Is it a problem to get a negative adjusted r-squared?

Question

Background: I have the cross-sectional model:

$Y_{i} = a + b X_{1,i} + c X_{2,i} + d X_{3,i} + e X_{4,i} + \nu_i$.

The application is corporate finance. So each $Y_i$ is something like the change in return on assets over a 1 year period for firm $i$, and the regressors are typical corporate finance variables.

In corporate finance, very small values of $R^2$ are common, even sometimes $1\%$. My $R^2$ is around $1\%$ but my Adjusted $R^2$ is $-0.2\%$.
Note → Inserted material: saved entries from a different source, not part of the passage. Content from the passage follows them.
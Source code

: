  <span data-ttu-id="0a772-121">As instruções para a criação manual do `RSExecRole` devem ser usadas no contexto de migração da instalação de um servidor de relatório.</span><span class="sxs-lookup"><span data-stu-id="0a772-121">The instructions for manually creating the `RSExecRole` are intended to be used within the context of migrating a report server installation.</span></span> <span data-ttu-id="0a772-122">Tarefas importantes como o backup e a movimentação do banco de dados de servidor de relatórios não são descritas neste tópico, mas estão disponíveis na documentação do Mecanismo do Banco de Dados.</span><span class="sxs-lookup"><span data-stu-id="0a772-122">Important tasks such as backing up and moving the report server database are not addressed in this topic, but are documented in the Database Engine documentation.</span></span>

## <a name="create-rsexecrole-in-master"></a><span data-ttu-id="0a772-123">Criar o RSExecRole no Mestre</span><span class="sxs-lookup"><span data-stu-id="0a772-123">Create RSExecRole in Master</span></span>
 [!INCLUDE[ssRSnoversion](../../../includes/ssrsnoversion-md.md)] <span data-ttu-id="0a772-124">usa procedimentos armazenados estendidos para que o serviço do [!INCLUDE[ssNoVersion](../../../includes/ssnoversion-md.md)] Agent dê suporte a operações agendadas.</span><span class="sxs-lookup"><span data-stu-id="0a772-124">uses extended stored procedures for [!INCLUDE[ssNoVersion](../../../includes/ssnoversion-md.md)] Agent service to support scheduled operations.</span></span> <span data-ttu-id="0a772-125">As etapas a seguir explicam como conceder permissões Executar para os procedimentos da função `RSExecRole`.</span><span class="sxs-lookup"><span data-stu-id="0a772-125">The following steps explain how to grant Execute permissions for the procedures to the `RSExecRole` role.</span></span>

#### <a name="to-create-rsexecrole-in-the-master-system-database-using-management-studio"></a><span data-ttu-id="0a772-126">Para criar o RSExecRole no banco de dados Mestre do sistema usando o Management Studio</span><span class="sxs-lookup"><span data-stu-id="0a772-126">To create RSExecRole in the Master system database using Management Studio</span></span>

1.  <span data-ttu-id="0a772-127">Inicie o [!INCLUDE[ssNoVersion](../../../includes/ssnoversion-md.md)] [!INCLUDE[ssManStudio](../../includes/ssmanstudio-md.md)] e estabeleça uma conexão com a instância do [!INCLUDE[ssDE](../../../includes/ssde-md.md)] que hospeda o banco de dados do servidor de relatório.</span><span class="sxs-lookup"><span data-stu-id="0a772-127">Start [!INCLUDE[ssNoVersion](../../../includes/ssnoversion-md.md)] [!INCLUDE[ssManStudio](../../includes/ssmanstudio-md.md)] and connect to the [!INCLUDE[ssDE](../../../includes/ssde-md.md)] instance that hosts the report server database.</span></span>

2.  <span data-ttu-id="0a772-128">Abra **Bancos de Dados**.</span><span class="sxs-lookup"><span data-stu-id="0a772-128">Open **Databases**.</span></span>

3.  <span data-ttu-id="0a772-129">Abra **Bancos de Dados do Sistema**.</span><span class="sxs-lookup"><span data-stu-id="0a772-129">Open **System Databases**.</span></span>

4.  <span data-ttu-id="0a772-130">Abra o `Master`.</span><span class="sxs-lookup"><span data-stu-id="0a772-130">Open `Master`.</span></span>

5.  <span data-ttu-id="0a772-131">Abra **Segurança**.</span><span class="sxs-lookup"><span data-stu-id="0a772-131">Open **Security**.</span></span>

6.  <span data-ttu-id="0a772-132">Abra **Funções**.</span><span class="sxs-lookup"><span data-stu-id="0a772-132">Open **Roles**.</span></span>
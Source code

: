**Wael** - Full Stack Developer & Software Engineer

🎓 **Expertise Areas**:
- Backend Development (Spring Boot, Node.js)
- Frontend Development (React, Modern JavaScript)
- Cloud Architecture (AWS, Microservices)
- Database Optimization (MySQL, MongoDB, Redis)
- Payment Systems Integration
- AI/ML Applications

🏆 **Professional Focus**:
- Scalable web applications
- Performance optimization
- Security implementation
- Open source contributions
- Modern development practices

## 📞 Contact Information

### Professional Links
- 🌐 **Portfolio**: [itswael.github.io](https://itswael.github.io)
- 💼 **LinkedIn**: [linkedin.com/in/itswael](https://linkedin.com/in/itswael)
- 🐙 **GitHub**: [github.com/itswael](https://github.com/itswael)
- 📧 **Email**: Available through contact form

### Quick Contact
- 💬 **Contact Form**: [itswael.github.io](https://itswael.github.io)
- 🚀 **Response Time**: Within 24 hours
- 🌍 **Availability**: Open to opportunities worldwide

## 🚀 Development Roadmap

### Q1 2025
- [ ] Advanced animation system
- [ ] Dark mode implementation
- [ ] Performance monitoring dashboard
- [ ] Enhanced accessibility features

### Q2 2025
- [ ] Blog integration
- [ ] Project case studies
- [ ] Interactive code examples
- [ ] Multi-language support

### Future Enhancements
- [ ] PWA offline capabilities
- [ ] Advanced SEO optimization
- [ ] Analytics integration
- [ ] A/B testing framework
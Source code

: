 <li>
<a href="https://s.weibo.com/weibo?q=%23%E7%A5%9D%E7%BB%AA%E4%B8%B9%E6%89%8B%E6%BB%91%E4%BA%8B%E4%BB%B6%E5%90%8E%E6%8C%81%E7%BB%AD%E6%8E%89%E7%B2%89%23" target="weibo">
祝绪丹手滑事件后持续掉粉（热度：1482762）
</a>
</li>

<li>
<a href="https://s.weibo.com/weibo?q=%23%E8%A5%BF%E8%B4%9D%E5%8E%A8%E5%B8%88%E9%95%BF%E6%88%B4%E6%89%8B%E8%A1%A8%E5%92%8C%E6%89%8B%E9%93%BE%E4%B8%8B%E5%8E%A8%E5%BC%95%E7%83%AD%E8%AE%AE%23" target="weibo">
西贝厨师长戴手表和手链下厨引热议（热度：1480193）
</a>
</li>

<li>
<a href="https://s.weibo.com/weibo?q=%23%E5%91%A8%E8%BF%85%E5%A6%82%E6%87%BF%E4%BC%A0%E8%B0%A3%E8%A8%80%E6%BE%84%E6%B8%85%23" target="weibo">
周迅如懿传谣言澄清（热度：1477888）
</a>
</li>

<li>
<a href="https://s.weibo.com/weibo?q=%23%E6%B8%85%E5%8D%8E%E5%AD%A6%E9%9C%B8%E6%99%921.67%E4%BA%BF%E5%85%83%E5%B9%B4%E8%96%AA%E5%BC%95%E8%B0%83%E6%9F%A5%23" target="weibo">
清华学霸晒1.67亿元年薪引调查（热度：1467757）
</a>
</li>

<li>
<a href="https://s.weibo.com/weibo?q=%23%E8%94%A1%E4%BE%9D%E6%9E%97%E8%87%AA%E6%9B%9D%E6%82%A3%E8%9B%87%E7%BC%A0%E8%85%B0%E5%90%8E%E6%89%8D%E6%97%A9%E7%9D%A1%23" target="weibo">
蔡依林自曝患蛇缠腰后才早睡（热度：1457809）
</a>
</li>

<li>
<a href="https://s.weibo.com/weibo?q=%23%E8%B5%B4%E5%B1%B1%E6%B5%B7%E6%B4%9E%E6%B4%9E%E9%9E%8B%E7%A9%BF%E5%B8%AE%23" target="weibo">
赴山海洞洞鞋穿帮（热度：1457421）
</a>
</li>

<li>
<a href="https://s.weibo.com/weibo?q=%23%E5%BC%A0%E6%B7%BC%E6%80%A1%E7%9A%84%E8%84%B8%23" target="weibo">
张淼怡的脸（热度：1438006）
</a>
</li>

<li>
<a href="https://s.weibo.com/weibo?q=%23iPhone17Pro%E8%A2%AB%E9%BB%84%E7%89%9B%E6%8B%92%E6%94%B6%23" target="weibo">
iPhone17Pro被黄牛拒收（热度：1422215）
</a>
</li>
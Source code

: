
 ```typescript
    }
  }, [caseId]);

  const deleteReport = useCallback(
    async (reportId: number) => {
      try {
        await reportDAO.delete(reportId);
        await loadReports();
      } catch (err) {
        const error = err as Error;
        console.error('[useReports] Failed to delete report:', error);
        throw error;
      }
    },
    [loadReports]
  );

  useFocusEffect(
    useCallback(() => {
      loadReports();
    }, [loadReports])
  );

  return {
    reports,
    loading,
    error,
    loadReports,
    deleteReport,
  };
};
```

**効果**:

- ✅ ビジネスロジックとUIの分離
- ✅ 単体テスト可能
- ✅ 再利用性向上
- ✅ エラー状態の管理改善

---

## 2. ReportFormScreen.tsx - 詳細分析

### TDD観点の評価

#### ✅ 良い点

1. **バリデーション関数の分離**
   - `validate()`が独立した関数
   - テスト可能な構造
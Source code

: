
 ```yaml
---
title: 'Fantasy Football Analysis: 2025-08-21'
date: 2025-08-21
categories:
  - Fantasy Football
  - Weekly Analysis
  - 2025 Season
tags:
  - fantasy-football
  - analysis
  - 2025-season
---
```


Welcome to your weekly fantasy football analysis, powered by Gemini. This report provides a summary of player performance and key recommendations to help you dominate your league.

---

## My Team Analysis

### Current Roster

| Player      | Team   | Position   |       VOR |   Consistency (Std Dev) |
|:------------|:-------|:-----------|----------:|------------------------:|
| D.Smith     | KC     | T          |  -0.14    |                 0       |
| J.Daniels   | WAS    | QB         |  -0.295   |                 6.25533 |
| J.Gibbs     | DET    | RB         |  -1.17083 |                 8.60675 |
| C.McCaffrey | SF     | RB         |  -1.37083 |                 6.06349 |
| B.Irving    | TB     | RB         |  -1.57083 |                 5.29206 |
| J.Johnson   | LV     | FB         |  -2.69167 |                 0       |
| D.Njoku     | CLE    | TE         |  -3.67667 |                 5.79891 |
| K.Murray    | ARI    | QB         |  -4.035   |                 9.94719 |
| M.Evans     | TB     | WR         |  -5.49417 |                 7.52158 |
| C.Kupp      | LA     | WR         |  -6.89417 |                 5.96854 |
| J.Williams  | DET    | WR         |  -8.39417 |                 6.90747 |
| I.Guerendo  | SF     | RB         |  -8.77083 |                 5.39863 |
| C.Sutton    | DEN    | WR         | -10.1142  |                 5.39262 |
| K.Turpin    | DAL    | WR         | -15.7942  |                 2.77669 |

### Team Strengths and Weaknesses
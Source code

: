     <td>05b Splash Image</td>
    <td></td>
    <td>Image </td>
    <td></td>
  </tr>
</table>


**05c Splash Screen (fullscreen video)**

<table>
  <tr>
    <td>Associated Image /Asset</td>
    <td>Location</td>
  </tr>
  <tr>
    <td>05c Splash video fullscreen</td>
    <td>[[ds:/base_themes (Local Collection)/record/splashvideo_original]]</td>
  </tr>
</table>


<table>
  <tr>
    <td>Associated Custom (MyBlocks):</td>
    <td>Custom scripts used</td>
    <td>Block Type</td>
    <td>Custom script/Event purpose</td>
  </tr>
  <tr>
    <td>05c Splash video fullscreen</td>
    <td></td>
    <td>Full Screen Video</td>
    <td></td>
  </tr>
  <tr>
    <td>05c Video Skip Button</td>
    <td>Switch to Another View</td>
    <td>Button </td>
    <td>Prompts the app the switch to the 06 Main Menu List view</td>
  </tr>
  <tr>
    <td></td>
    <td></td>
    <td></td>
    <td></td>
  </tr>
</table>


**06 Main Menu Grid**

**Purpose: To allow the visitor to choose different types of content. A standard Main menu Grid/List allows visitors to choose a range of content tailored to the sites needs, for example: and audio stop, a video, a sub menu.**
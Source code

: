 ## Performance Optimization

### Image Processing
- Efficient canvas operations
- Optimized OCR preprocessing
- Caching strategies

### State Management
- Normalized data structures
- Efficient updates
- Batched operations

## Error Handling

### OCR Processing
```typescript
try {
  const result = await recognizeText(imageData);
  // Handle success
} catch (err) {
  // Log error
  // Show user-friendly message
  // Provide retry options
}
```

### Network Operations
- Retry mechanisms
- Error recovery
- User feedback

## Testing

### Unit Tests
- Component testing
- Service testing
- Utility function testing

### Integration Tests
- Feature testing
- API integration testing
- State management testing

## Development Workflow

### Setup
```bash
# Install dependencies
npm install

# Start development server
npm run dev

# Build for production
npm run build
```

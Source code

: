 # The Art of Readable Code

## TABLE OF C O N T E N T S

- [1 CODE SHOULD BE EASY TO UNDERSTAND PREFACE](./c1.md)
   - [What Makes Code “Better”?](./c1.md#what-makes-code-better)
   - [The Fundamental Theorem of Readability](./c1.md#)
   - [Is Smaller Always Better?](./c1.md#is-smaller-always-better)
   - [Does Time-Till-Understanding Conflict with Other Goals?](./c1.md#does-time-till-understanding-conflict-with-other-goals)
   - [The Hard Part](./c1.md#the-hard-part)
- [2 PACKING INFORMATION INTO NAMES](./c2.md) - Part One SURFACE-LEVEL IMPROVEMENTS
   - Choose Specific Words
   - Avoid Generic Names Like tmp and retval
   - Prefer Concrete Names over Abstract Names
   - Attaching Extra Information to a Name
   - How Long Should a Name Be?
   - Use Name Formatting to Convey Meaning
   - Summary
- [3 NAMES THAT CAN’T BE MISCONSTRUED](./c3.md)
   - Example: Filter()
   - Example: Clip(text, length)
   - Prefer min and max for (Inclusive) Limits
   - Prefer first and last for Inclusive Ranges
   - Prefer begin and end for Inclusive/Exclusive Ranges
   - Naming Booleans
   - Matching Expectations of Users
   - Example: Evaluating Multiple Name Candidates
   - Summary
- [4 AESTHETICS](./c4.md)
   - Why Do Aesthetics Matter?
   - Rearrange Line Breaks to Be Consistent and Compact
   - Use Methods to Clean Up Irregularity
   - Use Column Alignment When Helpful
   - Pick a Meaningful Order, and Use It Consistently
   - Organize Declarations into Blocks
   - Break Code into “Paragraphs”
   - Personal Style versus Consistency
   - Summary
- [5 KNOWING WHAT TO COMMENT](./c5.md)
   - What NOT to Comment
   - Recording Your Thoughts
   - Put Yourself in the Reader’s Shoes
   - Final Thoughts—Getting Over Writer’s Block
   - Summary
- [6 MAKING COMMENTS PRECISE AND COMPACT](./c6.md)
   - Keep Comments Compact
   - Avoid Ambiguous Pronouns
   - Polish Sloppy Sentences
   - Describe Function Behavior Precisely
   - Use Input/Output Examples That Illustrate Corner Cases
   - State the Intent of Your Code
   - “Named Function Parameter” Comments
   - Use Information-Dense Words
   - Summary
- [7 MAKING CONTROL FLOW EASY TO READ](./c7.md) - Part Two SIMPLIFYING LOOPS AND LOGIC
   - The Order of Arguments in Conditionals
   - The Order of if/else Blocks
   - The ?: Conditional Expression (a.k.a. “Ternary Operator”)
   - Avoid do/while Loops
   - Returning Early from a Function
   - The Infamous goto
I have never seen papers report negative Adjusted $R^2$ but this could just be because they omit the publication of their adjusted $R^2$ when they see that it is negative.

Question

Is there some problem when the adjusted $R^2$ is negative?

Answer 1

The formula for adjusted R square allows it to be negative. It is intended to approximate the actual percentage variance explained. So if the actual R square is close to zero the adjusted R square can be slightly negative. Just think of it as an estimate of zero.

Answer 2

If $R^2_{adj} \leq 0$, then: \begin{align} 1 &\leq \dfrac{n-1} {n-p} .\dfrac{SSE} {SST} \\[8pt] \dfrac{SST}{SSE} &\leq \dfrac{n-1}{n-p} \\[8pt] \dfrac{SST-SSE}{SSE} &\leq \dfrac{n-1-n-p}{n-p} \\[8pt] R^2 &\leq \dfrac{p-1}{n-p} \end{align} and we know that if $R^2\leq1$, then: $$ 1 \leq \dfrac{p-1}{n-p} $$ $R^2_{adj}$ must be negative. Therefore, \begin{align} n-p &\leq p-1 \\[8pt] \dfrac{n+1}{2} &\leq p \end{align}

This means the number of variables must be more than $\dfrac{n+1}{2}$ to get a negative adjusted R-squared.

Answer 3

The above derivation is incorrect. \begin{align*} R_{adj}^2 &< 0\\ 1-\frac{n-1}{n-p-1}(1-R^2) &<0\\ \frac{n-p-1}{n-1} &< 1-R^2\\ R^2 < 1-\frac{n-p-1}{n-1}\\ R^2 < \frac{p}{n-1}. \end{align*}